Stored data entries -
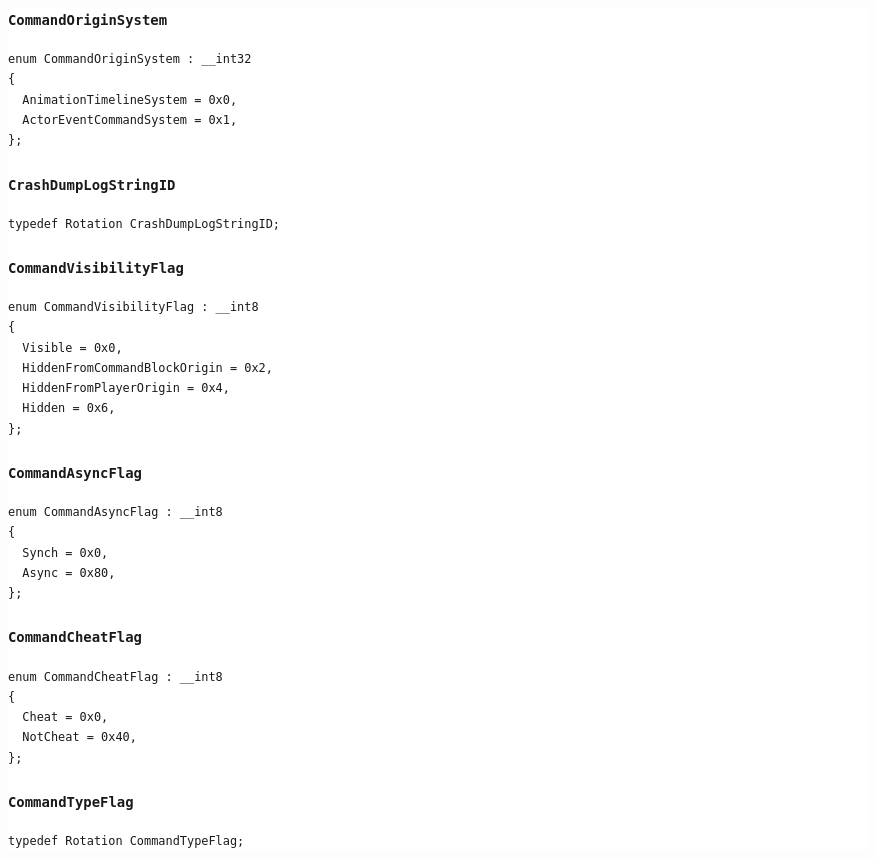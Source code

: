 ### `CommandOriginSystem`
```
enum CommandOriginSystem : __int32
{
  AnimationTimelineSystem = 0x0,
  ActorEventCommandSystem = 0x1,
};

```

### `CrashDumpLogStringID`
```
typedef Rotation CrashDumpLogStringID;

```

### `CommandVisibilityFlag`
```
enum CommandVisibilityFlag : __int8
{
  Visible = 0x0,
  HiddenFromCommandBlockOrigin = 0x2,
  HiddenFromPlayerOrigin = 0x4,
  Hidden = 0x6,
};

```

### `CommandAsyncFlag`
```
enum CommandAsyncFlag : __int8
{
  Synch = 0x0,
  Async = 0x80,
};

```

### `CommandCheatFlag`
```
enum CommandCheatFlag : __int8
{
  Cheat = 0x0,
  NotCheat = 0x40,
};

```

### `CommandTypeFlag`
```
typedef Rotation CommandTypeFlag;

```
...
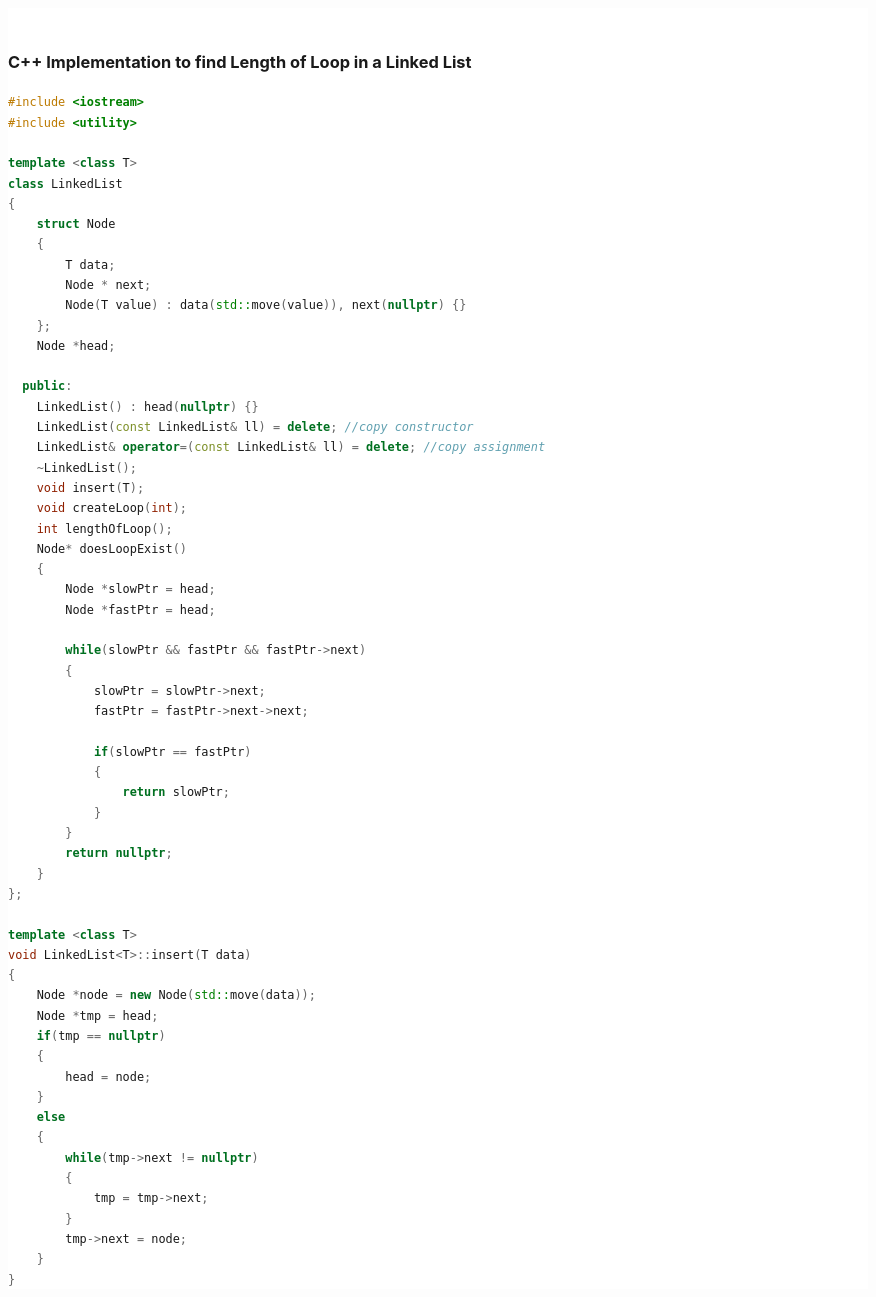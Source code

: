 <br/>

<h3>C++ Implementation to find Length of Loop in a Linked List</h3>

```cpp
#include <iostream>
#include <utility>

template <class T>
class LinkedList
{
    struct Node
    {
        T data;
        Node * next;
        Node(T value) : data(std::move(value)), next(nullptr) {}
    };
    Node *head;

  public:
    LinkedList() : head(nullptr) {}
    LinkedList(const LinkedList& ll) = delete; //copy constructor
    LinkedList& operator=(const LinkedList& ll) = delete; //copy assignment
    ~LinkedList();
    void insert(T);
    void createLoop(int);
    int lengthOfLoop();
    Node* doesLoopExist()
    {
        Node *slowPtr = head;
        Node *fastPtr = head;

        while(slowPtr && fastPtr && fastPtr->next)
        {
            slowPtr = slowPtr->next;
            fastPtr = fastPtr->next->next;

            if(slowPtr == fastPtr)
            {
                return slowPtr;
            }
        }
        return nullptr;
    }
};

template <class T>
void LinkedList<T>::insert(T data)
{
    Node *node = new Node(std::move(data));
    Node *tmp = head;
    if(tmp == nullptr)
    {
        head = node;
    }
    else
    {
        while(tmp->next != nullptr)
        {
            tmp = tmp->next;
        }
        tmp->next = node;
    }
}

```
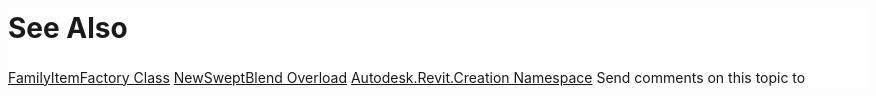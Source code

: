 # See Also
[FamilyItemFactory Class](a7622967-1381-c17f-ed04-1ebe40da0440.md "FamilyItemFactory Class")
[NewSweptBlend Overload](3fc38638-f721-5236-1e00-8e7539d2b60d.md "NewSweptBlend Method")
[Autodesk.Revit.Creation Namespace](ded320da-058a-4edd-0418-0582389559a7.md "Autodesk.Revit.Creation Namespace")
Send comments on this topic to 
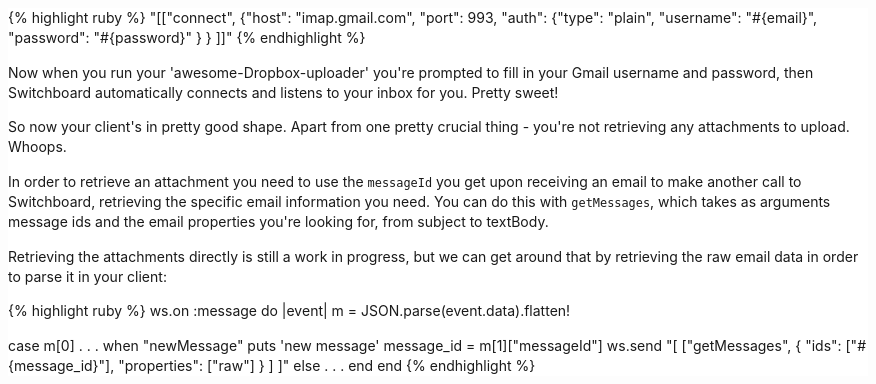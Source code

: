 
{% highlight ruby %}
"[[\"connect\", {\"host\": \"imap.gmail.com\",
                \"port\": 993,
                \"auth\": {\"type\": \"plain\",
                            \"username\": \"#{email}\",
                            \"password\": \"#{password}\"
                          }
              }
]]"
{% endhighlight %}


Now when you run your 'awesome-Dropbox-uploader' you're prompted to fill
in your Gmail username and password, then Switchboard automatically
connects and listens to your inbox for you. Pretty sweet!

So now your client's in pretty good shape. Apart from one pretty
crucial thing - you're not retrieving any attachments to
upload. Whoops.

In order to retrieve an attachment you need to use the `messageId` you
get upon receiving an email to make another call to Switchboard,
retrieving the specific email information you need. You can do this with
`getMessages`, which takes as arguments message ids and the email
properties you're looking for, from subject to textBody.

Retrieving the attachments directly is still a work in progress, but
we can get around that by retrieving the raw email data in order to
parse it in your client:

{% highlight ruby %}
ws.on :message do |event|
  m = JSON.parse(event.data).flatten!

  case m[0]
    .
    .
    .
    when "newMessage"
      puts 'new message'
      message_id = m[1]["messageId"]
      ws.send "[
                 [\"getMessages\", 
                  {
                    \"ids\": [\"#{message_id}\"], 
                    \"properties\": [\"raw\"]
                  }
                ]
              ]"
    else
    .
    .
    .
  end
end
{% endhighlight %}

Exercise requirements -
A single figure is required: the number of lines in the data above in which the word "properties" appears.

Exercise result -
2